**SUPPLIED MATERIAL**
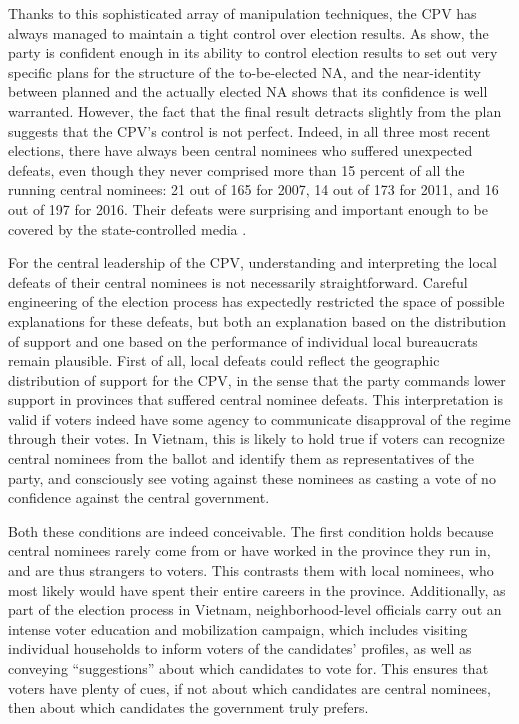 \documentclass[12pt]{article}\usepackage[]{graphicx}\usepackage[]{color}
\newcommand{\1}{\mathbbm{1}}
\begin{document}
Thanks to this sophisticated array of manipulation techniques, the CPV has always managed to maintain a tight control over election results. As \cite{MaleskySchuler2011} show, the party is confident enough in its ability to control election results to set out very specific plans for the structure of the to-be-elected NA, and the near-identity between planned and the actually elected NA shows that its confidence is well warranted. However, the fact that the final result detracts slightly from the plan suggests that the CPV's control is not perfect. Indeed, in all  three most recent elections, there have always been central nominees who suffered unexpected defeats, even though they never comprised more than 15 percent of all the running central nominees: 21 out of 165 for 2007, 14 out of 173 for 2011, and 16 out of 197 for 2016. Their defeats were surprising and important enough to be covered by the state-controlled media \citep[e.g][]{vov2016, laodong2016}.

For the central leadership of the CPV, understanding and interpreting the local defeats of their central nominees is not necessarily straightforward. Careful engineering of the election process has expectedly restricted the space of possible explanations for these defeats, but both an explanation based on the distribution of support and one based on the performance of individual local bureaucrats remain plausible. First of all, local defeats could reflect the geographic distribution of support for the CPV, in the sense that the party commands lower support in provinces that suffered central nominee defeats. This interpretation is valid if voters indeed have some agency to communicate disapproval of the regime through their votes. In Vietnam, this is likely to hold true if voters can recognize central nominees from the ballot and identify them as representatives of the party, and consciously see voting against these nominees as casting a vote of no confidence against the central government. 

Both these conditions are indeed conceivable. The first condition holds because central nominees rarely come from or have worked in the province they run in, and are thus strangers to voters. This contrasts them with local nominees, who most likely would have spent their entire careers in the province. Additionally, as part of the election process in Vietnam, neighborhood-level officials carry out an intense voter education and mobilization campaign, which includes visiting individual households to inform voters of the candidates' profiles, as well as conveying ``suggestions'' about which candidates to vote for. This ensures that voters have plenty of cues, if not about which candidates are central nominees, then about which candidates the government truly prefers. 
\end{document}
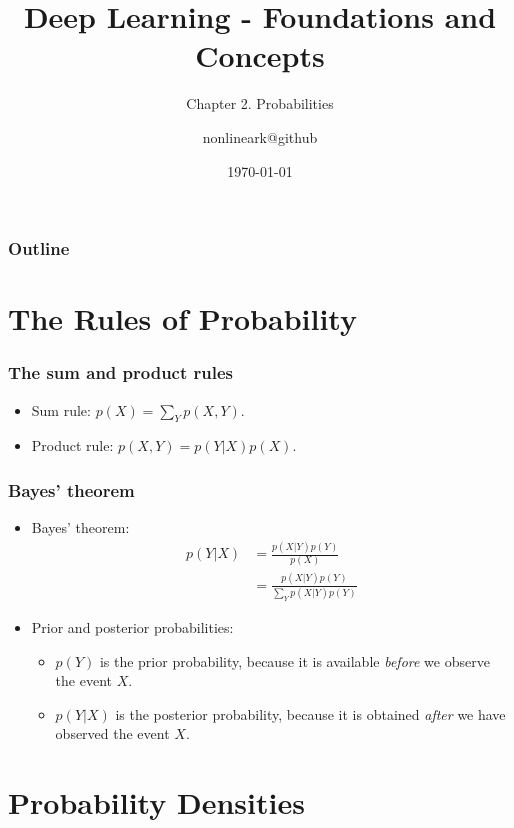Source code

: \documentclass{beamer}
\title{Deep Learning - Foundations and Concepts}
\subtitle{Chapter 2. Probabilities}
\author{nonlineark@github}
\date{\today}
\begin{document}
\begin{frame}
    \titlepage
\end{frame}

\begin{frame}
    \frametitle{Outline}
    \tableofcontents
\end{frame}

\section{The Rules of Probability}

\begin{frame}
    \frametitle{The sum and product rules}
    \begin{itemize}
        \item Sum rule: $p(X)=\sum_{Y}p(X,Y)$.
        \item Product rule: $p(X,Y)=p(Y|X)p(X)$.
    \end{itemize}
\end{frame}

\begin{frame}
    \frametitle{Bayes' theorem}
    \begin{itemize}
        \item Bayes' theorem:
        \begin{align*}
            p(Y|X)&=\frac{p(X|Y)p(Y)}{p(X)} \\
            &=\frac{p(X|Y)p(Y)}{\sum_{Y}p(X|Y)p(Y)}
        \end{align*}
        \item Prior and posterior probabilities:
        \begin{itemize}
            \item $p(Y)$ is the prior probability, because it is available \emph{before} we observe the event $X$.
            \item $p(Y|X)$ is the posterior probability, because it is obtained \emph{after} we have observed the event $X$.
        \end{itemize}
    \end{itemize}
\end{frame}

\section{Probability Densities}
\end{document}
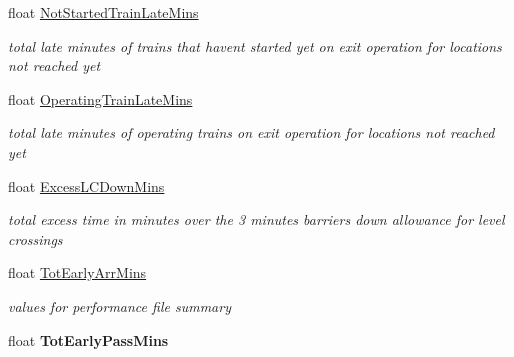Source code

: \begin{DoxyCompactItemize}
\mbox{\label{class_t_train_controller_a095d7c99ffc21a6939a044bbad4fa18f}} 
float \mbox{\hyperlink{class_t_train_controller_a095d7c99ffc21a6939a044bbad4fa18f}{Not\+Started\+Train\+Late\+Mins}}
\begin{DoxyCompactList}\small\item\em total late minutes of trains that haven\textquotesingle{}t started yet on exit operation for locations not reached yet \end{DoxyCompactList}\item 
\mbox{\label{class_t_train_controller_af25f4d9be4644eab1e042751b1738f98}} 
float \mbox{\hyperlink{class_t_train_controller_af25f4d9be4644eab1e042751b1738f98}{Operating\+Train\+Late\+Mins}}
\begin{DoxyCompactList}\small\item\em total late minutes of operating trains on exit operation for locations not reached yet \end{DoxyCompactList}\item 
\mbox{\label{class_t_train_controller_a2b18964f752a0241c45514b82c51e647}} 
float \mbox{\hyperlink{class_t_train_controller_a2b18964f752a0241c45514b82c51e647}{Excess\+L\+C\+Down\+Mins}}
\begin{DoxyCompactList}\small\item\em total excess time in minutes over the 3 minutes barriers down allowance for level crossings \end{DoxyCompactList}\item 
\mbox{\label{class_t_train_controller_a2904fbc7f4b39c555ea83b325f630d59}} 
float \mbox{\hyperlink{class_t_train_controller_a2904fbc7f4b39c555ea83b325f630d59}{Tot\+Early\+Arr\+Mins}}
\begin{DoxyCompactList}\small\item\em values for performance file summary \end{DoxyCompactList}\item 
\mbox{\label{class_t_train_controller_a464315be2825c7e4528b886b2da28bfb}} 
float {\bfseries Tot\+Early\+Pass\+Mins}
\item 
\mbox{\label{class_t_train_controller_afb22af38b090588a1334002fcf0c390e}} 

\end{DoxyCompactItemize}
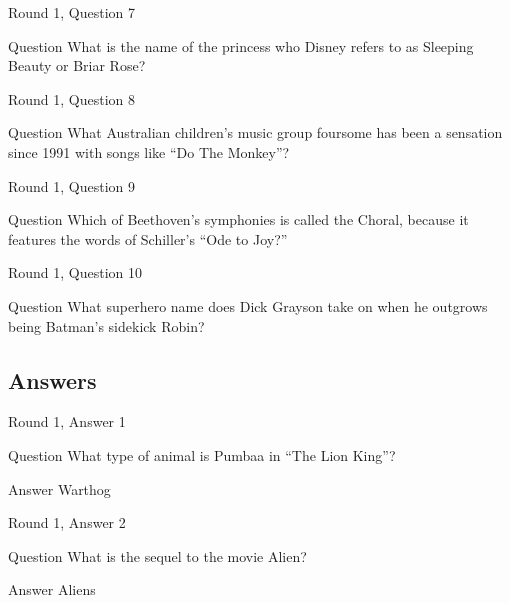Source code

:\documentclass[11pt]{beamer}
\begin{document}
\begin{frame}{Round 1, Question 7}
\begin{block}{Question}
What is the name of the princess who Disney refers to as Sleeping Beauty or Briar Rose\@?
\end{block}
\end{frame}
    

\begin{frame}{Round 1, Question 8}
\begin{block}{Question}
What Australian children's music group foursome has been a sensation since 1991 with songs like ``Do The Monkey''\@?
\end{block}
\end{frame}
    

\begin{frame}{Round 1, Question 9}
\begin{block}{Question}
Which of Beethoven's symphonies is called the Choral, because it features the words of Schiller's ``Ode to Joy?''
\end{block}
\end{frame}
    

\begin{frame}{Round 1, Question 10}
\begin{block}{Question}
What superhero name does Dick Grayson take on when he outgrows being Batman's sidekick Robin\@?
\end{block}
\end{frame}
    
\subsection{Answers}

\begin{frame}{Round 1, Answer 1}
\begin{block}{Question}
What type of animal is Pumbaa in ``The Lion King''\@?
\end{block}
\pause{}
\begin{block}{Answer}
Warthog
\end{block}
\end{frame}
    

\begin{frame}{Round 1, Answer 2}
\begin{block}{Question}
What is the sequel to the movie Alien\@?
\end{block}
\pause{}
\begin{block}{Answer}
Aliens
\end{block}
\end{frame}
    
\end{document}
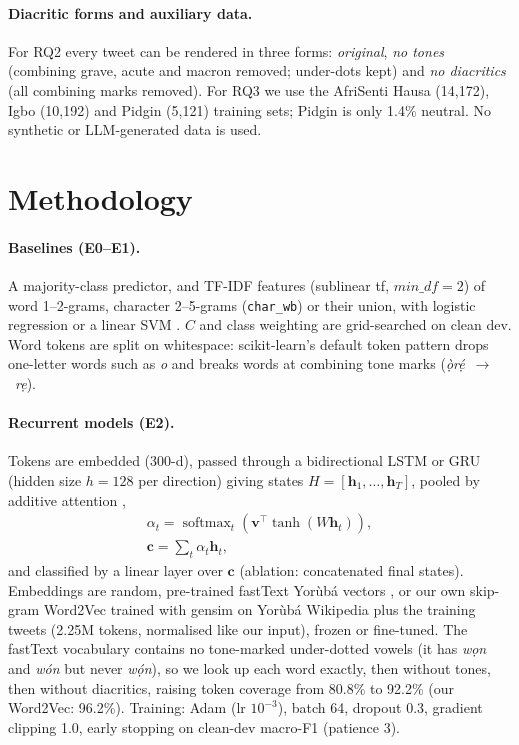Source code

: \documentclass[11pt]{article}
\begin{document}
\paragraph{Diacritic forms and auxiliary data.} For RQ2 every tweet can be rendered in three forms: \emph{original}, \emph{no tones} (combining grave, acute and macron removed; under-dots kept) and \emph{no diacritics} (all combining marks removed). For RQ3 we use the AfriSenti Hausa (14,172), Igbo (10,192) and Pidgin (5,121) training sets; Pidgin is only 1.4\% neutral. No synthetic or LLM-generated data is used.

\section{Methodology}
\paragraph{Baselines (E0--E1).} A majority-class predictor, and TF-IDF features (sublinear tf, $\textit{min\_df}=2$) of word 1--2-grams, character 2--5-grams (\texttt{char\_wb}) or their union, with logistic regression or a linear SVM \citep{pedregosa-etal-2011-scikit}. $C$ and class weighting are grid-searched on clean dev. Word tokens are split on whitespace: scikit-learn's default token pattern drops one-letter words such as \emph{o} and breaks words at combining tone marks (\emph{ọ̀rẹ́}~$\rightarrow$~\emph{rẹ}).

\paragraph{Recurrent models (E2).} Tokens are embedded (300-d), passed through a bidirectional LSTM or GRU (hidden size $h=128$ per direction) giving states $H=[\mathbf{h}_1,\dots,\mathbf{h}_T]$, pooled by additive attention \citep{bahdanau-etal-2015-neural},
\begin{gather*}
\alpha_t = \operatorname{softmax}_t\!\left(\mathbf{v}^{\top}\tanh(W\mathbf{h}_t)\right),\\
\mathbf{c}=\textstyle\sum_t \alpha_t\mathbf{h}_t ,
\end{gather*}
and classified by a linear layer over $\mathbf{c}$ (ablation: concatenated final states). Embeddings are random, pre-trained fastText Yorùbá vectors \citep{grave-etal-2018-learning}, or our own skip-gram Word2Vec \citep{mikolov-etal-2013-efficient} trained with gensim \citep{rehurek-sojka-2010-gensim} on Yorùbá Wikipedia plus the training tweets (2.25M tokens, normalised like our input), frozen or fine-tuned. The fastText vocabulary contains no tone-marked under-dotted vowels (it has \emph{wọn} and \emph{wón} but never \emph{wọ́n}), so we look up each word exactly, then without tones, then without diacritics, raising token coverage from 80.8\% to 92.2\% (our Word2Vec: 96.2\%). Training: Adam (lr $10^{-3}$), batch 64, dropout 0.3, gradient clipping 1.0, early stopping on clean-dev macro-F1 (patience 3).
\end{document}
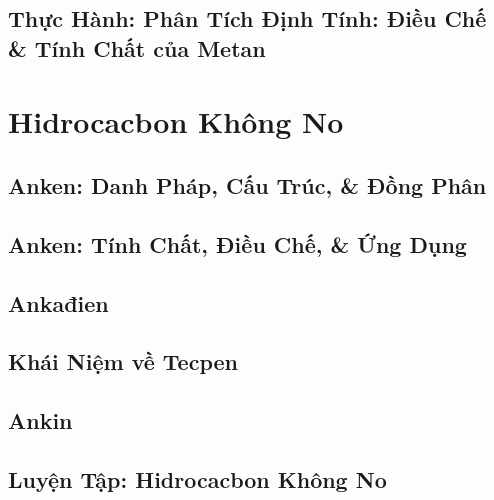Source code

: \documentclass[oneside]{book}
\numberwithin{equation}{section}
\begin{document}

\section{Thực Hành: Phân Tích Định Tính: Điều Chế \& Tính Chất của Metan}


\chapter{Hidrocacbon Không No}

\section{Anken: Danh Pháp, Cấu Trúc, \& Đồng Phân}


\section{Anken: Tính Chất, Điều Chế, \& Ứng Dụng}


\section{Ankađien}


\section{Khái Niệm về Tecpen}


\section{Ankin}


\section{Luyện Tập: Hidrocacbon Không No}
\end{document}
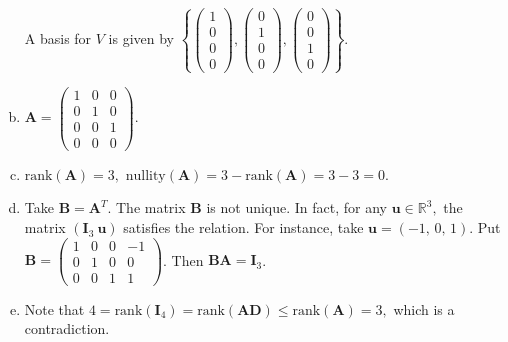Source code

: \documentclass{article}
\newcommand{\matr}[1]{\mathbf{#1}}
\begin{document}
\begin{enumerate}[(a)]
    A basis for $V$ is given by $\left\{\begin{pmatrix}1\\0\\0\\0\end{pmatrix},\begin{pmatrix}0\\1\\0\\0\end{pmatrix},\begin{pmatrix}0\\0\\1\\0\end{pmatrix}\right\}.$
    \item $\matr{A}=\begin{pmatrix}1&0&0\\0&1&0\\0&0&1\\0&0&0\end{pmatrix}.$
    \item $\text{rank}(\matr{A})=3,$ $\text{nullity}(\matr{A})=3-\text{rank}(\matr{A})=3-3=0.$
    \item Take $\matr{B}=\matr{A}^T.$ The matrix $\matr{B}$ is not unique. In fact, for any $\matr{u}\in\mathbb{R}^3,$ the matrix $(\matr{I}_3\ \matr{u})$ satisfies the relation. For instance, take $\matr u = \left(-1,\,0,\,1\right)$. Put $\matr B= \left(\begin{array}{rrrr}
    1 & 0 & 0 & -1 \\
    0 & 1 & 0 & 0 \\
    0 & 0 & 1 & 1
    \end{array}\right)$. Then $\matr B \matr A = \matr I_3$.
    \item Note that $4=\text{rank}(\matr{I}_4)=\text{rank}(\matr{AD})\leq\text{rank}(\matr{A})=3,$ which is a contradiction.
\end{enumerate}
\end{document}
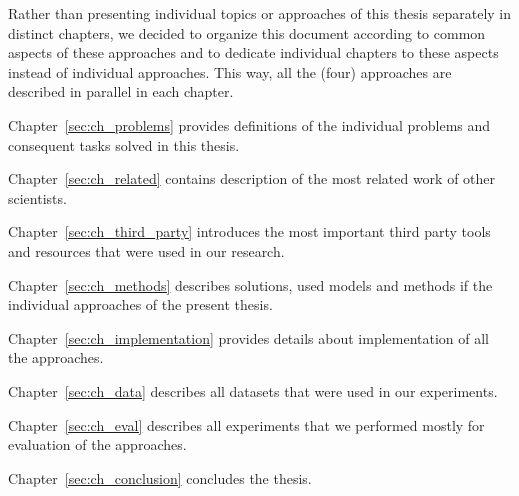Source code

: Rather than presenting individual topics or approaches of this thesis separately in distinct chapters, we decided to organize this document according to common aspects of these approaches and to dedicate individual chapters to these aspects instead of individual approaches. This way, all the (four) approaches are described in parallel in each chapter. 

Chapter~\ref{sec:ch_problems} provides definitions of the individual problems and consequent tasks solved in this thesis.

Chapter~\ref{sec:ch_related} contains description of the most related work of other scientists.

Chapter~\ref{sec:ch_third_party} introduces the most important third party tools and resources that were used in our research.

Chapter~\ref{sec:ch_methods} describes solutions, used models and methods if the individual approaches of the present thesis.

Chapter~\ref{sec:ch_implementation} provides details about implementation of all the approaches.

Chapter~\ref{sec:ch_data} describes all datasets that were used in our experiments.

Chapter~\ref{sec:ch_eval} describes all experiments that we performed mostly for evaluation of the approaches.

Chapter~\ref{sec:ch_conclusion} concludes the thesis.

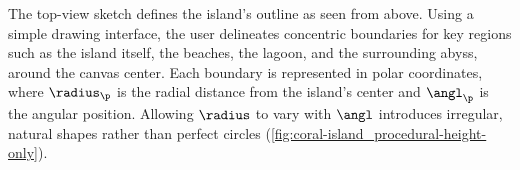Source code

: 





The top-view sketch defines the island's outline as seen from above. Using a simple drawing interface, the user delineates concentric boundaries for key regions such as the island itself, the beaches, the lagoon, and the surrounding abyss, around the canvas center. Each boundary is represented in polar coordinates, where $\radius_\p$ is the radial distance from the island's center and $\angl_\p$ is the angular position. Allowing $\radius$ to vary with $\angl$ introduces irregular, natural shapes rather than perfect circles (\cref{fig:coral-island_procedural-height-only}).

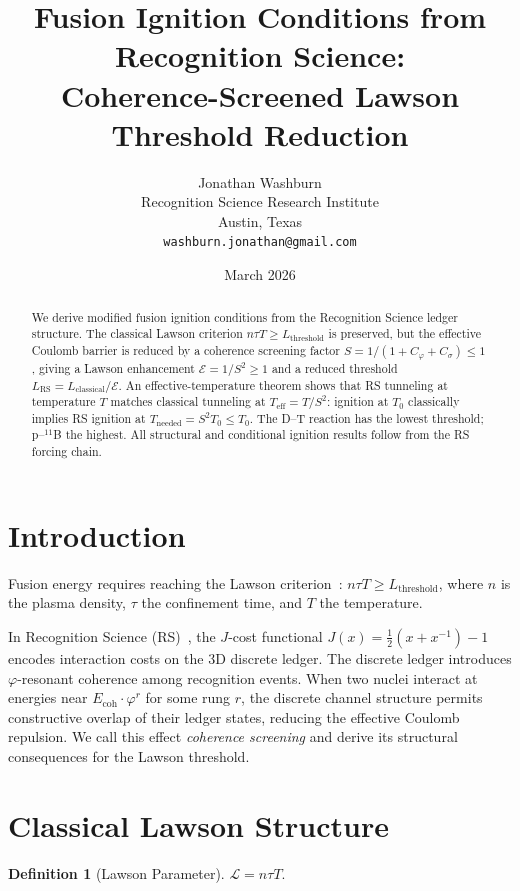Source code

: \documentclass[12pt,a4paper]{article}
\title{Fusion Ignition Conditions from Recognition Science:\\
Coherence-Screened Lawson Threshold Reduction}
\author{Jonathan Washburn\\
Recognition Science Research Institute\\
Austin, Texas\\
\texttt{washburn.jonathan@gmail.com}}
\date{March 2026}
\theoremstyle{definition}
\newtheorem{definition}[theorem]{Definition}
\theoremstyle{remark}
\begin{document}
\maketitle

\begin{abstract}
We derive modified fusion ignition conditions from the Recognition
Science ledger structure.  The classical Lawson criterion
$n\tau T \geq L_{\mathrm{threshold}}$ is preserved, but the effective
Coulomb barrier is reduced by a coherence screening factor
$S = 1/(1 + C_\varphi + C_\sigma) \leq 1$, giving a Lawson
enhancement $\mathcal{E} = 1/S^2 \geq 1$ and a reduced threshold
$L_{\mathrm{RS}} = L_{\mathrm{classical}}/\mathcal{E}$.  An
effective-temperature theorem shows that RS tunneling at temperature
$T$ matches classical tunneling at $T_{\mathrm{eff}} = T/S^2$:
ignition at $T_0$ classically implies RS ignition at
$T_{\mathrm{needed}} = S^2 T_0 \leq T_0$.  The D--T reaction has
the lowest threshold; p--${}^{11}$B the highest.  All structural and
conditional ignition results follow from the RS forcing chain.
\end{abstract}

\section{Introduction}

Fusion energy requires reaching the Lawson criterion~\cite{Lawson}:
$n\tau T \geq L_{\mathrm{threshold}}$, where $n$ is the plasma
density, $\tau$ the confinement time, and $T$ the temperature.

In Recognition Science (RS)~\cite{RS_Axioms}, the $J$-cost
functional $J(x) = \tfrac{1}{2}(x+x^{-1})-1$ encodes interaction
costs on the 3D discrete ledger.  The discrete ledger introduces
$\varphi$-resonant coherence among recognition events.  When
two nuclei interact at energies near $E_{\mathrm{coh}}\cdot\varphi^r$
for some rung $r$, the discrete channel structure permits
constructive overlap of their ledger states, reducing the effective
Coulomb repulsion.  We call this effect \emph{coherence screening}
and derive its structural consequences for the Lawson threshold.

\section{Classical Lawson Structure}

\begin{definition}[Lawson Parameter]
$\mathcal{L} = n\tau T$.
\end{definition}
\end{document}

**WORK REQUIRED**
A word-for-word restatement of the lines running from the one with "coherence among recognition" to the last line of the records is the whole answer.

**OUTPUT**
$\varphi$-resonant coherence among recognition events.  When
two nuclei interact at energies near $E_{\mathrm{coh}}\cdot\varphi^r$
for some rung $r$, the discrete channel structure permits
constructive overlap of their ledger states, reducing the effective
Coulomb repulsion.  We call this effect \emph{coherence screening}
and derive its structural consequences for the Lawson threshold.

\section{Classical Lawson Structure}

\begin{definition}[Lawson Parameter]
$\mathcal{L} = n\tau T$.
\end{definition}
\end{document}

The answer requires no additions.